Anthony Ciulla, later Tony Capra (c. 1943 – June 6, 2003) was an American criminal, convicted of bribing jockeys and fixing horse races. He was connected to the Boston-based Winter Hill Gang and later testified against several members of the organization.

== Biography ==
Anthony Ciulla was the son of a fishmonger. Ciulla began his career horse doping in races at county fairs. He later decided that bribing jockeys was the best way to fix races, since post race drug testing made it difficult to get away with doping.

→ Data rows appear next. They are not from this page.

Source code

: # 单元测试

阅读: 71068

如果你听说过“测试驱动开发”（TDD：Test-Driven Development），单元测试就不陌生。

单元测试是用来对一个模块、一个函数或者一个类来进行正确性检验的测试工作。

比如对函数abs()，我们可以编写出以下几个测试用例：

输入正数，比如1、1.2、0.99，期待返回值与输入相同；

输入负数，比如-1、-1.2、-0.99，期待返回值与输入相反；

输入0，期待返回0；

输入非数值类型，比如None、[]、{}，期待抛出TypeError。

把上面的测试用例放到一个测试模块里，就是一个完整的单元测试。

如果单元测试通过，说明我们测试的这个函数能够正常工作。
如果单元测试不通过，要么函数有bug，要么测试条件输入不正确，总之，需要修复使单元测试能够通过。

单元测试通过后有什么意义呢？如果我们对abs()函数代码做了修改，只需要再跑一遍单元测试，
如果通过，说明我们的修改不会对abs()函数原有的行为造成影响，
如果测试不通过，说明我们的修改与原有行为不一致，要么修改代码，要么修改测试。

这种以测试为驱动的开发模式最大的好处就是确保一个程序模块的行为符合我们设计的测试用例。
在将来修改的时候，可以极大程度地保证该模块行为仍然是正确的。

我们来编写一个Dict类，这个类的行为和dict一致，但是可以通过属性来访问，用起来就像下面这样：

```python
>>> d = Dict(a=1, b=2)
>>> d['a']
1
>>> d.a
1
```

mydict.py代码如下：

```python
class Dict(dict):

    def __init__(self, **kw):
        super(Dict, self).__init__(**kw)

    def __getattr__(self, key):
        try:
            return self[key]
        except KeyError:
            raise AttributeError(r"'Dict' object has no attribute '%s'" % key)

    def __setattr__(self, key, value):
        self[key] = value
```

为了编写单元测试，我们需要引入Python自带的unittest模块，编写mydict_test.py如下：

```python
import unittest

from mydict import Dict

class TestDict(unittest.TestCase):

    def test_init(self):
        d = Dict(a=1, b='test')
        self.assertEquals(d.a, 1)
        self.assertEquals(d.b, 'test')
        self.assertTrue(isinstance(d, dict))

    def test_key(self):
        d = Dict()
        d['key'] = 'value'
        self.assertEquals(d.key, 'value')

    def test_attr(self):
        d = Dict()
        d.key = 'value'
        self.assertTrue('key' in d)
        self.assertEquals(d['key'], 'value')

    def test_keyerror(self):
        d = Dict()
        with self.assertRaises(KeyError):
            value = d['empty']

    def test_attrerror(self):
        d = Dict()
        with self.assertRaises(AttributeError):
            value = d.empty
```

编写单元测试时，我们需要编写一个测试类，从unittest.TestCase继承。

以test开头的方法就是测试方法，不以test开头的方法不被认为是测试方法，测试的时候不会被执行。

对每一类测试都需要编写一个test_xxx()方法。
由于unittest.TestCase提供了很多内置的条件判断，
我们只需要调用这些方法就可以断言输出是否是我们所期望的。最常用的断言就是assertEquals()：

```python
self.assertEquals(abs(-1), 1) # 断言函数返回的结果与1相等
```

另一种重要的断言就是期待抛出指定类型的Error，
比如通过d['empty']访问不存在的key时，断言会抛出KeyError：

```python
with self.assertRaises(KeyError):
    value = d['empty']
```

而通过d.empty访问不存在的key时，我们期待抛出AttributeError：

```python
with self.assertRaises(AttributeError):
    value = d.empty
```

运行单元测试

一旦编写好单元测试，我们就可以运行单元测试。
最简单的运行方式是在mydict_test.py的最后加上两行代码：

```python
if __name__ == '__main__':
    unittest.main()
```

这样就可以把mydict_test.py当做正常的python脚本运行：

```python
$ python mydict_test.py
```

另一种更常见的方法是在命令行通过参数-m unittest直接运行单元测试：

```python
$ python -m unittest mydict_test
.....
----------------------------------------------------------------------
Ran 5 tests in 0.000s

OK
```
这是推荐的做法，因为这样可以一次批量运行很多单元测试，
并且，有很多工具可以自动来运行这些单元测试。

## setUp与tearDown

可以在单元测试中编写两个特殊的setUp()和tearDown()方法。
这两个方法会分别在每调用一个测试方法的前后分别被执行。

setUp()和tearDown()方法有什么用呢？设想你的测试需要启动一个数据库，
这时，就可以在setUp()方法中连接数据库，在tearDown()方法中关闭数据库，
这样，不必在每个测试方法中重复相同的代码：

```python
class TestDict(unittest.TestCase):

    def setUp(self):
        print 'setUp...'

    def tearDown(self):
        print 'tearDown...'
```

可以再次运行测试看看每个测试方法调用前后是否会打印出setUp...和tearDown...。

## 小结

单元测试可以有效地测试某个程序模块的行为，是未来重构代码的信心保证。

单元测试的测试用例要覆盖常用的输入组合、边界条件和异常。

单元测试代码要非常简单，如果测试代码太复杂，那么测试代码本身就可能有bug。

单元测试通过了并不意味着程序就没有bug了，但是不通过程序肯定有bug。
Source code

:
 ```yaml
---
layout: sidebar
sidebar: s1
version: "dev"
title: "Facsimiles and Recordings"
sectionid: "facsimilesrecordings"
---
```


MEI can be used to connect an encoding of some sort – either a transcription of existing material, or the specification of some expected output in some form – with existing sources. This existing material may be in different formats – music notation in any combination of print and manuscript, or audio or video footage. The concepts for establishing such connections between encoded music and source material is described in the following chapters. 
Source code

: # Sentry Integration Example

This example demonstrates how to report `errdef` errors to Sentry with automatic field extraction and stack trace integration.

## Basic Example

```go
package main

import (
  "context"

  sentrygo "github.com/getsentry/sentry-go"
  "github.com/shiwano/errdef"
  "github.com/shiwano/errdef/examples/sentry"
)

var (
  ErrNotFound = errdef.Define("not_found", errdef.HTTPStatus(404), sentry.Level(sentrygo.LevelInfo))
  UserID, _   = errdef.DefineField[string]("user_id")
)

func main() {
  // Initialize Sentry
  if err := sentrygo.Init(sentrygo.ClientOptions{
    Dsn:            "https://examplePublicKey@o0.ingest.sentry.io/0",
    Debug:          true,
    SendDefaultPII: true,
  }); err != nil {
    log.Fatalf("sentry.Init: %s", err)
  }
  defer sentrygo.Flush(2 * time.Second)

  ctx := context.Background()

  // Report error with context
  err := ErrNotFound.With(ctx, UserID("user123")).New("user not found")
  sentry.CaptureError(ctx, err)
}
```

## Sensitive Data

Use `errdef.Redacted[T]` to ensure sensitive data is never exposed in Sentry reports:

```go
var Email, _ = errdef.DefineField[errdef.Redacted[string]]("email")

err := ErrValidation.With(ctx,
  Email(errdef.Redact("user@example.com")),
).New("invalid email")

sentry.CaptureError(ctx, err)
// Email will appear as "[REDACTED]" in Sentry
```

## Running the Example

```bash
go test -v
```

Ciulla was able to influence jockeys through a combination of cash bribes, some as high as $10,000, and physical intimidation. When bribes failed, he used a combination of physical intimidation and his connections to the Boston-based Winter Hill Gang. The Winter Hill Gang became involved with Ciulla despite warnings from Jerry Angiulo that he could not be trusted.

He soon expanded his operations throughout the Eastern and Midwestern United States, although he was primarily active in the New York area. Ciulla often bribed jockeys who rode the betting favorite, and instructed them not to win the race. Ciulla then bet money on the long shots, with a chance of bigger payouts.

=== Arrest, conviction and witness protection ===
In 1975, Ciulla's activities came to light when a jockey he bribed, Peter Fantini, made an obvious display of restraining his horse during a race and became the subject of an investigation. Under police questioning, Fantini revealed Ciulla's activities. Ciulla was also implicated by jockey Michael Hole who reported that Ciulla approached him and tried to bribe him to pull a horse during a race at the Saratoga Race Course in 1974. Hole would later die under mysterious circumstances in 1976, which was later ruled a suicide.

Ciulla was convicted of fixing thoroughbred races in Massachusetts and Rhode Island, and was sentenced to four to six years in prison. Ciulla agreed to cooperate with the United States Department of Justice in exchange for immunity, relocation and a new identity.

In November 1978, Ciulla became a major witness in the federal government's investigation into horse racing. He then entered United States Federal Witness Protection Program under the new name Tony Capra. While on trial, Ciulla admitted to a number of crimes, including racing under assumed names, tax evasion and bribing jockeys with cocaine. His testimony proved key to the conviction of several jockeys and trainers, ending their careers. Ciulla implicated mob boss Whitey Bulger and his partner Stephen Flemmi in the horse fixing ring, but the two had recently become informants for the Federal Bureau of Investigation and were not prosecuted.

=== Later life and death ===
Ciulla lived in Malibu, California for a time under the identity of Tony Capra. In an interview with Sports Illustrated, he implicated well-known jockeys in the race fixing, including Angel Cordero, Jorge Velásquez and Jacinto Vásquez. Ciulla claimed to have fixed hundreds of races over the course of his career. Ciulla hoped to have a book and movie deal about his biography after the trial, but no projects ever materialized.

In 1992, Ciulla was arrested at his home in Newport Beach, California and was reportedly awaiting extradition to Switzerland on charges related to an alleged investment scam.

Ciulla reportedly died of a heart attack on June 6, 2003, in Revere, Massachusetts.